In today’s case Madam Justice Sinclair Prowse gave the following reasons in preferring the treating doctor’s opinion over Dr. Schweigel’s. Cases such as this one are worth reviewing for anyone preparing to take their ICBC injury claim to trial where there is competing medical evidence:
 In any event, on all material issues, the Plaintiff’s evidence was consistent with and supported by other evidence. In particular, the evidence of her injuries was supported by the evidence of her family doctor, Dr. Leong – a witness whom I found to be credible and on whose evidence I relied.
 As the Plaintiff’s treating physician, Dr. Leong had seen the Plaintiff over a long period of time. Dr. Schweigel, on the other hand, only saw the Plaintiff on one occasion for about an hour to an hour and a half.
 Throughout her testimony, Dr. Leong presented as a measured person who was endeavouring to be clear, accurate and fair. Her answers were thoughtful and balanced. Her testimony was both internally consistent and consistent with the other evidence.

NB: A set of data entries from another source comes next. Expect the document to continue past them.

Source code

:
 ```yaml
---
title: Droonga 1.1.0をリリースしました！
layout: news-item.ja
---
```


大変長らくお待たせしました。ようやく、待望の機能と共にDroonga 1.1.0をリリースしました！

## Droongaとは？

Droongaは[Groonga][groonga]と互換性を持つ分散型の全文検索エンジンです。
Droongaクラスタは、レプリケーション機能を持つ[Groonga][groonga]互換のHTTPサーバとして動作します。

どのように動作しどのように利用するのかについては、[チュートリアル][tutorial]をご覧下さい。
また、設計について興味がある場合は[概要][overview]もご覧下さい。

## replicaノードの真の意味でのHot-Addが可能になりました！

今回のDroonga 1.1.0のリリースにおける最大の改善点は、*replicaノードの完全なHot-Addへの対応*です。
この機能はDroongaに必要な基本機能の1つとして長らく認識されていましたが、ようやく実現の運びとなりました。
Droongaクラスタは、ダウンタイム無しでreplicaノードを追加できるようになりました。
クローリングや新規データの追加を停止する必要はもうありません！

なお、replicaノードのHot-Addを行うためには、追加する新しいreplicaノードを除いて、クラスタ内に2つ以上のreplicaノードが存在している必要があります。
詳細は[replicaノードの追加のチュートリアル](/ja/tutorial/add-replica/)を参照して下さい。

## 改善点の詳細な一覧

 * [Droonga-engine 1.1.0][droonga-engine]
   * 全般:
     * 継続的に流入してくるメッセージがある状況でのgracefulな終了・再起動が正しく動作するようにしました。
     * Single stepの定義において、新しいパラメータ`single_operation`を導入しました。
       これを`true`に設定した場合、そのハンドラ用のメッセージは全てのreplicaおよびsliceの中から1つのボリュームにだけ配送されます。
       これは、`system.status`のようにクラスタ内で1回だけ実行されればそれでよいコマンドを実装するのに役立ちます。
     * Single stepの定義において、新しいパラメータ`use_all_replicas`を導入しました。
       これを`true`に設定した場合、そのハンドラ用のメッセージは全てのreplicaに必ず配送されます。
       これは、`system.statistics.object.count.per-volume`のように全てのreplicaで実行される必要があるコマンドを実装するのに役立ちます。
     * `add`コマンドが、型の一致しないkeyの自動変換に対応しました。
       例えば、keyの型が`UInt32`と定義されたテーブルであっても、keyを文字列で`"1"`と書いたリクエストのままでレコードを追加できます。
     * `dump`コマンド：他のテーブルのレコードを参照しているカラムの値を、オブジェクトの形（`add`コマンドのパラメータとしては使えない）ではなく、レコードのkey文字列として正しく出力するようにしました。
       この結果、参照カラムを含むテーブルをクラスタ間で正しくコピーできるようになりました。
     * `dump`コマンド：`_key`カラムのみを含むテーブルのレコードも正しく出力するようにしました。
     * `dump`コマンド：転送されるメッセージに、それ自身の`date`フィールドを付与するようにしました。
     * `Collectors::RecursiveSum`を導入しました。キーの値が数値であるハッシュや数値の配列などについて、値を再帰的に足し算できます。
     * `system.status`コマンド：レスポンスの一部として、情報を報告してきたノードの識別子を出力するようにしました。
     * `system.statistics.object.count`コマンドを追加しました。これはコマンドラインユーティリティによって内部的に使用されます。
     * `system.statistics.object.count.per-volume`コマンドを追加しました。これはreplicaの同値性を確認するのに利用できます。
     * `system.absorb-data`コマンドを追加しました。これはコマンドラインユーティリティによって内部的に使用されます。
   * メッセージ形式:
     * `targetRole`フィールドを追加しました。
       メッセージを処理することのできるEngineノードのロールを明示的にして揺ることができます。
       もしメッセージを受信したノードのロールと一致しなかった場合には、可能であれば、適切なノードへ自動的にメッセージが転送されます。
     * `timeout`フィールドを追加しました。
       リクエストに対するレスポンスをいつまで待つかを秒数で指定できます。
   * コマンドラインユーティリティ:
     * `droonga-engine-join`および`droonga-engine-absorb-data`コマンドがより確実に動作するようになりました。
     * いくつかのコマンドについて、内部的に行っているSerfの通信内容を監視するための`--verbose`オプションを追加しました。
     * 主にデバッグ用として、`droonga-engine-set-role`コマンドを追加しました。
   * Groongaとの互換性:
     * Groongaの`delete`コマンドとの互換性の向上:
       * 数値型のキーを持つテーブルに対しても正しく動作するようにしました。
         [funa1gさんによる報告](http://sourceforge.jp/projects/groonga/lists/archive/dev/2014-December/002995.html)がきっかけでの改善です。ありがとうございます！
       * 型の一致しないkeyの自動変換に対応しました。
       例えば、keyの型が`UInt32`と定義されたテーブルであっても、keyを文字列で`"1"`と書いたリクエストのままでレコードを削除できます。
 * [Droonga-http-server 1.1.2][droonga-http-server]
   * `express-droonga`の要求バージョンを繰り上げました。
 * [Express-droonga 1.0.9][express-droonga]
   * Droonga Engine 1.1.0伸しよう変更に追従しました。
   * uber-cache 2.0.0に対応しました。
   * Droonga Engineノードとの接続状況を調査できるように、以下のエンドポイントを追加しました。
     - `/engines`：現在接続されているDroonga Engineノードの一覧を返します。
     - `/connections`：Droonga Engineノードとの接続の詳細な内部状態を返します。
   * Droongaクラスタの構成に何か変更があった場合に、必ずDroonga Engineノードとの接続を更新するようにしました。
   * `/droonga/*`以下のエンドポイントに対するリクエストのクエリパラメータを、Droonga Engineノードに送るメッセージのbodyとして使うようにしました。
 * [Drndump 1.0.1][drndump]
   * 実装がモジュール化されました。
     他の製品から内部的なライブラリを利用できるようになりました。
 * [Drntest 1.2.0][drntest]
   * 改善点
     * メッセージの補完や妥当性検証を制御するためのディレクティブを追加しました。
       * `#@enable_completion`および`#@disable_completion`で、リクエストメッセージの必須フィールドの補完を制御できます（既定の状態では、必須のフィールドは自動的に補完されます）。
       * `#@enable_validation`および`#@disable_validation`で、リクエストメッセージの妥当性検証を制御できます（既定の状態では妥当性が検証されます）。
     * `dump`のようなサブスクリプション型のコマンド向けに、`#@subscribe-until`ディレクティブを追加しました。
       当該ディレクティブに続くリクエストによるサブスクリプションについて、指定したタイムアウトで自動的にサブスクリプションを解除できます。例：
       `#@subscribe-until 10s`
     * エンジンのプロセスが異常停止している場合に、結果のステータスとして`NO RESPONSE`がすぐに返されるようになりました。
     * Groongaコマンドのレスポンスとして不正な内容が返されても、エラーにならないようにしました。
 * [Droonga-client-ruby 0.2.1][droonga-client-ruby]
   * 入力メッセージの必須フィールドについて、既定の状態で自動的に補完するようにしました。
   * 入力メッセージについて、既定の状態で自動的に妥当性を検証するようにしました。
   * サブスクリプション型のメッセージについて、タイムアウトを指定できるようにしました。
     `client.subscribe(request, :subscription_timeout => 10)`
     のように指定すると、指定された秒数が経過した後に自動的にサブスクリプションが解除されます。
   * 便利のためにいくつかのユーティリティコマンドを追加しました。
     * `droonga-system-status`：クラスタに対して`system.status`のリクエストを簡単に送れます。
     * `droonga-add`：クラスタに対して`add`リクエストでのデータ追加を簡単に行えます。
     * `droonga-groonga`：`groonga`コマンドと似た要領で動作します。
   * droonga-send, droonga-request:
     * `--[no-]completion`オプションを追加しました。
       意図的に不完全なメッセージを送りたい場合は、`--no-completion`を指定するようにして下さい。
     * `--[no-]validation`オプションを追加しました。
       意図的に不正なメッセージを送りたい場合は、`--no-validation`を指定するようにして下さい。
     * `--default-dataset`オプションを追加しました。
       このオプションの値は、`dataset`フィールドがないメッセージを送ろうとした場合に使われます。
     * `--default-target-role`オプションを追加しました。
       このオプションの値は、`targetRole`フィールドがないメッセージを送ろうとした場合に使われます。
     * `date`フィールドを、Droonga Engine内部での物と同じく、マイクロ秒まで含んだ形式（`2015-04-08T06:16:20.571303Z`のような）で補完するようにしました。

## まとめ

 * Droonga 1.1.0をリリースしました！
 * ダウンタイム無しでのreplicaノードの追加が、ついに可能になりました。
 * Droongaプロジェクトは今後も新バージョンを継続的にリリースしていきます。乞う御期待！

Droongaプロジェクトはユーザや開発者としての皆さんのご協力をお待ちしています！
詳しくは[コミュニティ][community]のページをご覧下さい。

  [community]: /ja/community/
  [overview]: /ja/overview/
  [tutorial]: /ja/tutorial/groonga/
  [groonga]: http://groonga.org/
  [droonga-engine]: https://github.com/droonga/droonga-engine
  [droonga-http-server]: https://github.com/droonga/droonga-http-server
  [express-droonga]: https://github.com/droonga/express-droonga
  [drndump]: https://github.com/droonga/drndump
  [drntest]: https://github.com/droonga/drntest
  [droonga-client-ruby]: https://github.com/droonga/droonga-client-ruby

 For example, it was Dr. Leong’s opinion that the collision caused the Plaintiff’s disc herniation in one of two ways: (1) either the collision caused the herniation completely; or (2) if the herniation pre-dated the collision, then the collision caused the herniation to become symptomatic. This evidence was based on the fact that the Plaintiff did not display any symptoms of cervical disc herniation prior to the collision. Although she had experienced some pain in her neck which had occasioned the earlier x-ray, that pain was occasional rather than chronic. It was also different in kind from the type of pain that can arise from disc herniation and that the Plaintiff experienced after the collision. Furthermore, the x-ray taken shortly before the collision did not show a disc herniation.
 Dr. Schweigel, on the other hand, was evasive and argumentative in his evidence. He gave opinions in this trial that were inconsistent with opinions that he had tendered in other trials, demonstrating that he was not impartial but, rather, tailored his evidence to favour the party that had called him. For example, in this trial he opined that arthritis could not be triggered by trauma whereas in another action he gave the opposite opinion.
 Dr. Schweigel opined that the Plaintiff had suffered a mild soft tissue injury to her neck and back as a result of this collision and that that injury had probably resolved itself within 3 to 4 months. He opined that the disc herniation pre-dated the collision as such conditions can arise from a longstanding arthritic condition and that, in any event, the Plaintiff’s chronic pain arose from neither the herniation specifically nor the collision generally but, rather, from her psychological or psychosomatic problems.
 However, during cross-examination, he did concede that trauma could trigger further degeneration. He further went on to testify that if this injury did not pre-date the collision, that it would probably have arisen within 2 to 3 years to a maximum of 5 years. In my view, this opinion contradicts his initial opinion that a disc herniation cannot be caused by trauma or become symptomatic because of trauma.
 For all of these reasons, I found Dr. Schweigel’s evidence to be unreliable. I preferred the opinion of Dr. Leong. Where her opinion differed from the opinion of Dr. Schweigel, I relied upon her opinion.